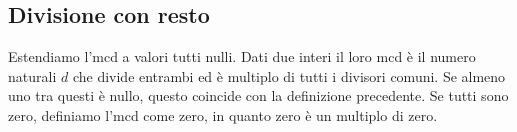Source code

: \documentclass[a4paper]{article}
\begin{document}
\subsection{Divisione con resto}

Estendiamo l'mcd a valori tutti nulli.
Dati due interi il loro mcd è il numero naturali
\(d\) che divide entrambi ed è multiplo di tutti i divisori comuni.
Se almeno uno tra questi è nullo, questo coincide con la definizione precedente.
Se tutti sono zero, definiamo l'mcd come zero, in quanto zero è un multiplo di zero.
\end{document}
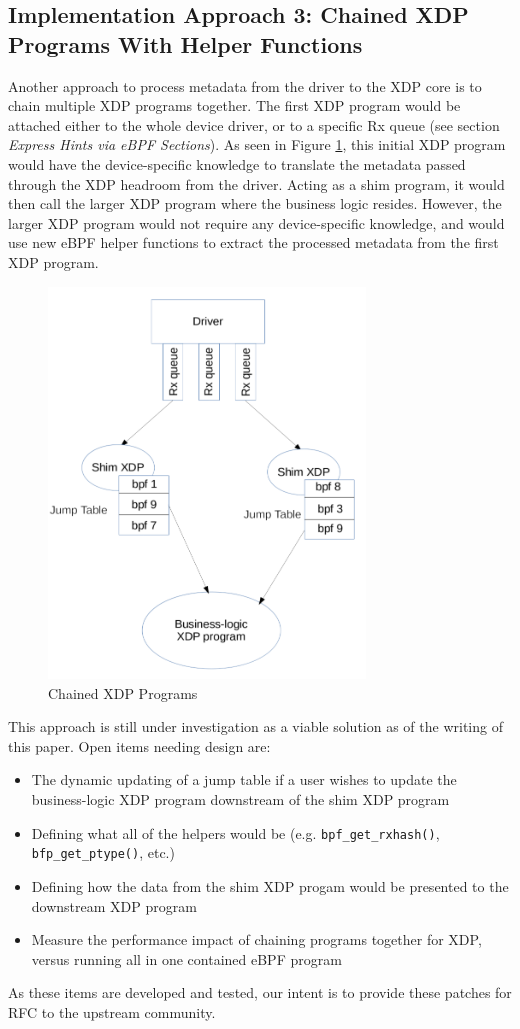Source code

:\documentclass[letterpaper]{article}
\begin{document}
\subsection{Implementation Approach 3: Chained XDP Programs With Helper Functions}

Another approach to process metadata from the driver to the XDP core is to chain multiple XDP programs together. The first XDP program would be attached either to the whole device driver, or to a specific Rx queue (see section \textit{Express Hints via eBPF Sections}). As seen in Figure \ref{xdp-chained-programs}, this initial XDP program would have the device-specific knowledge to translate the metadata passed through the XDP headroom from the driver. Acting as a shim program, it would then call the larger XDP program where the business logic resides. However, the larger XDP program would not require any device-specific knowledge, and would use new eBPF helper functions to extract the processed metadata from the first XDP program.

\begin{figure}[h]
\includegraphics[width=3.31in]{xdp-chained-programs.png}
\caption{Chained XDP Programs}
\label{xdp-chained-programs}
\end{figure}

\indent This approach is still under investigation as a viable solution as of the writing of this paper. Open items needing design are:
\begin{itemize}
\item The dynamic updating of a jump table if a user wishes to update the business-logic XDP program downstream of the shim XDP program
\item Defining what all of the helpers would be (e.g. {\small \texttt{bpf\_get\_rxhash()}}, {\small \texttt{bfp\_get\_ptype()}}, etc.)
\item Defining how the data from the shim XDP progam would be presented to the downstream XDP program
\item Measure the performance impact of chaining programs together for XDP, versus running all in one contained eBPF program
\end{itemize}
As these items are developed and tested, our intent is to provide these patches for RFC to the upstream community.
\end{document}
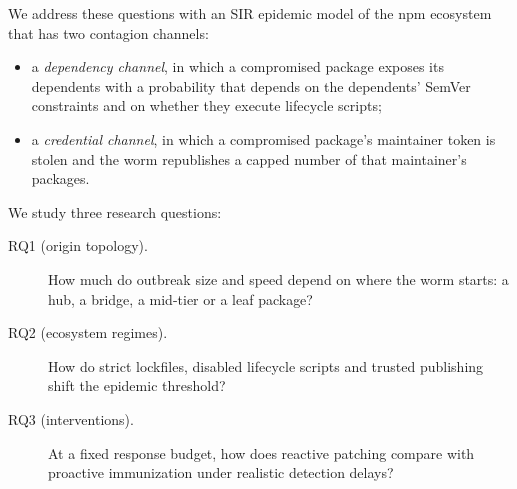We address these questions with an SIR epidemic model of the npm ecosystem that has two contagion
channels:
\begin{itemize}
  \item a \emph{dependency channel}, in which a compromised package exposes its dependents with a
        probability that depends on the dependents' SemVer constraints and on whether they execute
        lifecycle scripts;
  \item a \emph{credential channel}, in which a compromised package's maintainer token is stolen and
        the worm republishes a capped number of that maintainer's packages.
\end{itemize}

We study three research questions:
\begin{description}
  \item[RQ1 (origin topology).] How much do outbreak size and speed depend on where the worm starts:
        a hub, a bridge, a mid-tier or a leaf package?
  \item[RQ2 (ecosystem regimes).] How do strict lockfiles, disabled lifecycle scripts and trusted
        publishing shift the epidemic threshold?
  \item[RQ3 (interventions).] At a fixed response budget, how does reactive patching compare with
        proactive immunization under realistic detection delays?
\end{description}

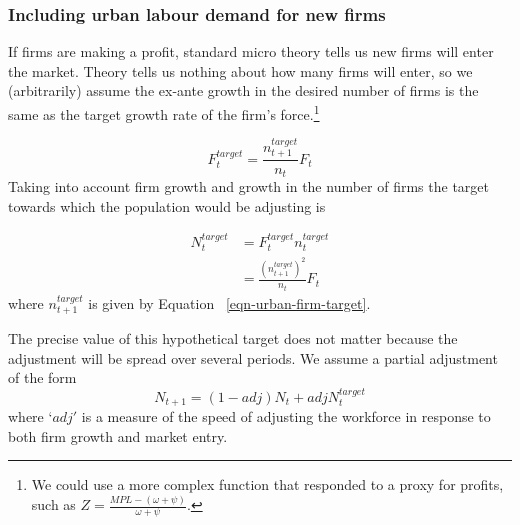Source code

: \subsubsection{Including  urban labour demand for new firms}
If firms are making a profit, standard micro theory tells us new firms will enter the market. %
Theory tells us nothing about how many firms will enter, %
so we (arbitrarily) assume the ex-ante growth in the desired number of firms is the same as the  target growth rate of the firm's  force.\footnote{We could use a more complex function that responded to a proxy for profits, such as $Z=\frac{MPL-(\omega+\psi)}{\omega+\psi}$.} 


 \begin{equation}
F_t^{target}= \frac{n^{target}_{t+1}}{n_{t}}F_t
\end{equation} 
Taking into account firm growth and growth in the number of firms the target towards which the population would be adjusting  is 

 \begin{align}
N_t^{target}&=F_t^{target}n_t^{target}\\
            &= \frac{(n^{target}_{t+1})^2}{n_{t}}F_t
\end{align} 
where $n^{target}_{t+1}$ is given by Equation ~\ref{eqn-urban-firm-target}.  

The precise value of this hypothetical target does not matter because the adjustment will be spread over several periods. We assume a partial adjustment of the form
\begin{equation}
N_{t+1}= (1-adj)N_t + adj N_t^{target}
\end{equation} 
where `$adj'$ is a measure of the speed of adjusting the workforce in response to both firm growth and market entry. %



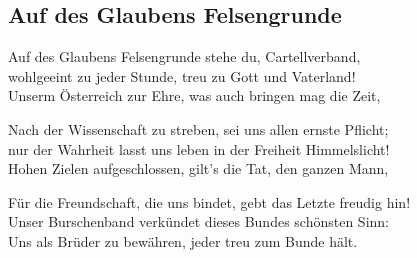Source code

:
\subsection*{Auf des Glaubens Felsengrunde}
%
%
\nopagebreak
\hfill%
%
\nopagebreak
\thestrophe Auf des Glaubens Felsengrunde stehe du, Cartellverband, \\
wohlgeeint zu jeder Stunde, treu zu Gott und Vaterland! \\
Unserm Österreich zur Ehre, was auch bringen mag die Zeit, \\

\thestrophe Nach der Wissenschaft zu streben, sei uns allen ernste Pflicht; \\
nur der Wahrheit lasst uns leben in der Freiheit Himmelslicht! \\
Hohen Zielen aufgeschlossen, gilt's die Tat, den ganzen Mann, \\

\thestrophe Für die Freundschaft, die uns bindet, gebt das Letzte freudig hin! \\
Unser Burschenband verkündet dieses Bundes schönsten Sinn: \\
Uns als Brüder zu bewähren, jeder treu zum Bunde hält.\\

□ □ □ □ □

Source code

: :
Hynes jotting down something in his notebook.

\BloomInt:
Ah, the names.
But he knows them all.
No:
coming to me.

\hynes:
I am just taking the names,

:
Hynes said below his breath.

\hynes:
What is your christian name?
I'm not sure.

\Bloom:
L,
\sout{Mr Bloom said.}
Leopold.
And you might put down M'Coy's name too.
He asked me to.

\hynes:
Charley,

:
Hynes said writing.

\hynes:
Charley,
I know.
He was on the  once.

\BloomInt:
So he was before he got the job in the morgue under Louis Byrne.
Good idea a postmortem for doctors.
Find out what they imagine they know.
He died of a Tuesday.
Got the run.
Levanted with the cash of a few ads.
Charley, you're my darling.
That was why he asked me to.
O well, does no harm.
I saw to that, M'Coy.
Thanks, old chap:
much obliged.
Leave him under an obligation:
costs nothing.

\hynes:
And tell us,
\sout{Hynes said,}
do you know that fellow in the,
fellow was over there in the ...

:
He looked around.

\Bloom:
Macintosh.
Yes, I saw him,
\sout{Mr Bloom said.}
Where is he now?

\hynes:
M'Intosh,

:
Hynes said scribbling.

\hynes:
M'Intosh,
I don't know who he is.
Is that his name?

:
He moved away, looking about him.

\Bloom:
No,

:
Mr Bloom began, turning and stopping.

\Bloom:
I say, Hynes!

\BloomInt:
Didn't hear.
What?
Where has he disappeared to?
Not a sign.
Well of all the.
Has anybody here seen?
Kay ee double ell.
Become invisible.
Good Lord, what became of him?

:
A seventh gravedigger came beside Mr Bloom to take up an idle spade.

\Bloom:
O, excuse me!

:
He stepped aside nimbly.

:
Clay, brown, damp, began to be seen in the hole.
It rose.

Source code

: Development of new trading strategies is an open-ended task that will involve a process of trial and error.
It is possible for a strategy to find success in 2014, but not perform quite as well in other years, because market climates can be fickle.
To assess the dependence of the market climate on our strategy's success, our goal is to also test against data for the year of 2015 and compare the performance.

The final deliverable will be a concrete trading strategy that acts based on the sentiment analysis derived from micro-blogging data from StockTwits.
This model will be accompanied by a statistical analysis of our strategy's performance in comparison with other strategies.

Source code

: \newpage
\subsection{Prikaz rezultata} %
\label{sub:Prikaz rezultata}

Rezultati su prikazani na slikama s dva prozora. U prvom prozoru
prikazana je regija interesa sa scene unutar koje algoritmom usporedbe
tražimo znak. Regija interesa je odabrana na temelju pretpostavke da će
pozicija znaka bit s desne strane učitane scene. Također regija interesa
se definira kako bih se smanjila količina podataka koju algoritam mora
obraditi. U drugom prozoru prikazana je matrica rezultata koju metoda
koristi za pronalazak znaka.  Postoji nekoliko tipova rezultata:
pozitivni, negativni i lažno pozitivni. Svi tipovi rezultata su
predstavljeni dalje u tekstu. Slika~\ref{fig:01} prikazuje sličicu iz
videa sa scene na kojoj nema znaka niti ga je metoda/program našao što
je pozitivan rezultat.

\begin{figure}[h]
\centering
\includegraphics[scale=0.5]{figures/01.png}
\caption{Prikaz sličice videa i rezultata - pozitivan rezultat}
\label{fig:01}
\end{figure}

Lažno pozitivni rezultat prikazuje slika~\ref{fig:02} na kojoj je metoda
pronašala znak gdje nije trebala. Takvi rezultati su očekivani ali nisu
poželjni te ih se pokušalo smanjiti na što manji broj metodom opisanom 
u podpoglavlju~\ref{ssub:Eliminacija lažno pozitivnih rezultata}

□ □ □ □ □

Transcribe the lines above between the line holding "probability that depends" and the line holding "publishing shift the", inclusive, exactly as they stand and with nothing added.

§ Task solution
        probability that depends on the dependents' SemVer constraints and on whether they execute
        lifecycle scripts;
  \item a \emph{credential channel}, in which a compromised package's maintainer token is stolen and
        the worm republishes a capped number of that maintainer's packages.
\end{itemize}

We study three research questions:
\begin{description}
  \item[RQ1 (origin topology).] How much do outbreak size and speed depend on where the worm starts:
        a hub, a bridge, a mid-tier or a leaf package?
  \item[RQ2 (ecosystem regimes).] How do strict lockfiles, disabled lifecycle scripts and trusted
        publishing shift the epidemic threshold?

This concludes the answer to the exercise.